What lines in the records below hold the string "number"? Please show them.

(Input data begins)

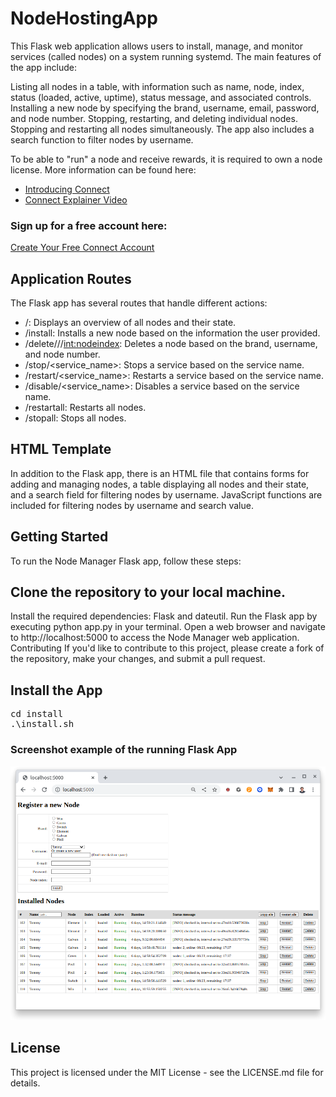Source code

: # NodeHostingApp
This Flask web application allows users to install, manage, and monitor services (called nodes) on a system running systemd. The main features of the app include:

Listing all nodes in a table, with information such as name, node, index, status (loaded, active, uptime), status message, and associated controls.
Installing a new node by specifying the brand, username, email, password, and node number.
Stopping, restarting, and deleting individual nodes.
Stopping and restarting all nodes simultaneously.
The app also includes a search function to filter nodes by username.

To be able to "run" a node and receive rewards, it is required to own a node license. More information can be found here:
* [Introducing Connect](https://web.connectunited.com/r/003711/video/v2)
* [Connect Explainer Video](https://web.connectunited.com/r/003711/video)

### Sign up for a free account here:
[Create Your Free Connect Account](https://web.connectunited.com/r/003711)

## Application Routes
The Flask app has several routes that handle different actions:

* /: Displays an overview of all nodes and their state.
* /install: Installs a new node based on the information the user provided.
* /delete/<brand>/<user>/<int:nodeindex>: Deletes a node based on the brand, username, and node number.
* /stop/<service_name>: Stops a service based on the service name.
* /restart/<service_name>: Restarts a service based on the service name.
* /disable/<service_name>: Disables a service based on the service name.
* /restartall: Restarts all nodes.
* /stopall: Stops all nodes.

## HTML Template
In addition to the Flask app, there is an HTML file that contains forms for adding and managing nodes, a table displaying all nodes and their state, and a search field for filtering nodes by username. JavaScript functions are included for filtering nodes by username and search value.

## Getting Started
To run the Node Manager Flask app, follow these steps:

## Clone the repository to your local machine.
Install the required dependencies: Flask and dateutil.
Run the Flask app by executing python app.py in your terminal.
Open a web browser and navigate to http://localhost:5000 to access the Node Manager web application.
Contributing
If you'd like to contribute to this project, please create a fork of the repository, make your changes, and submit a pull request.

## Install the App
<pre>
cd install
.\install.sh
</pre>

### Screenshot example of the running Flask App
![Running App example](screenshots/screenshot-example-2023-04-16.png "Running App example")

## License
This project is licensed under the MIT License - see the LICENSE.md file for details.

(Input data ends)
(Input data begins)

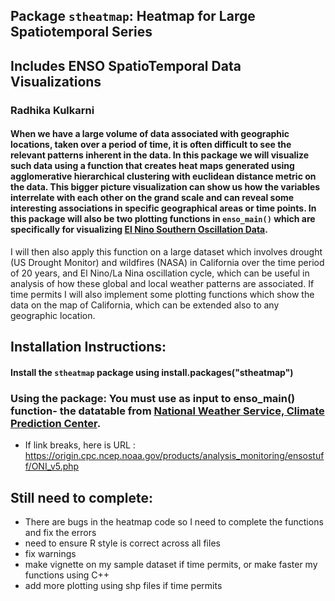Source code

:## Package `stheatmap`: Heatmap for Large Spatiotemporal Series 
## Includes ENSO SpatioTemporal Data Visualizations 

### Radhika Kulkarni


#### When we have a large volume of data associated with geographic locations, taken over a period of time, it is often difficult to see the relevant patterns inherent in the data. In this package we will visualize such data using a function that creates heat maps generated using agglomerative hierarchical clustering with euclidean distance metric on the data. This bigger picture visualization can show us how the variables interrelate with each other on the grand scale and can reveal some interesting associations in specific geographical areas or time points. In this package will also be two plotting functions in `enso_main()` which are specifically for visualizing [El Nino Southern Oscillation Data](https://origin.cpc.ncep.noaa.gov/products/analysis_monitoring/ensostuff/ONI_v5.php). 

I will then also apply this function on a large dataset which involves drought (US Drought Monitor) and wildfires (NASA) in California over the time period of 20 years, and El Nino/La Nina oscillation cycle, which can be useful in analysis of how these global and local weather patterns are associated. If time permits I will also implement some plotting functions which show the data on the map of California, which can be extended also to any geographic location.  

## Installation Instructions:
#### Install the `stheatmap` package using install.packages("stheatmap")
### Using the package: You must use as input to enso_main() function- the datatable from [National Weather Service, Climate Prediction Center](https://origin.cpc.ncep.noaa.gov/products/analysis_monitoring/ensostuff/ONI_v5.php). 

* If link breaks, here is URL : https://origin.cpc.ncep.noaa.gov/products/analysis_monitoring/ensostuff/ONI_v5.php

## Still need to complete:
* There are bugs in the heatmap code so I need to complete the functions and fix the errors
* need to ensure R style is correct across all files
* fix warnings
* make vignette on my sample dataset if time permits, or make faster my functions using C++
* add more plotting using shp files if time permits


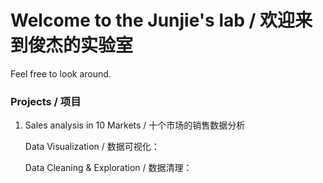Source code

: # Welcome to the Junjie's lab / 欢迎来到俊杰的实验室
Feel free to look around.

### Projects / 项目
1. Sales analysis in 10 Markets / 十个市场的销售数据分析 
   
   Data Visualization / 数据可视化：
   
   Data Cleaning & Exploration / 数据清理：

(Input data ends)

**Result**
Installing a new node by specifying the brand, username, email, password, and node number.
* /delete/<brand>/<user>/<int:nodeindex>: Deletes a node based on the brand, username, and node number.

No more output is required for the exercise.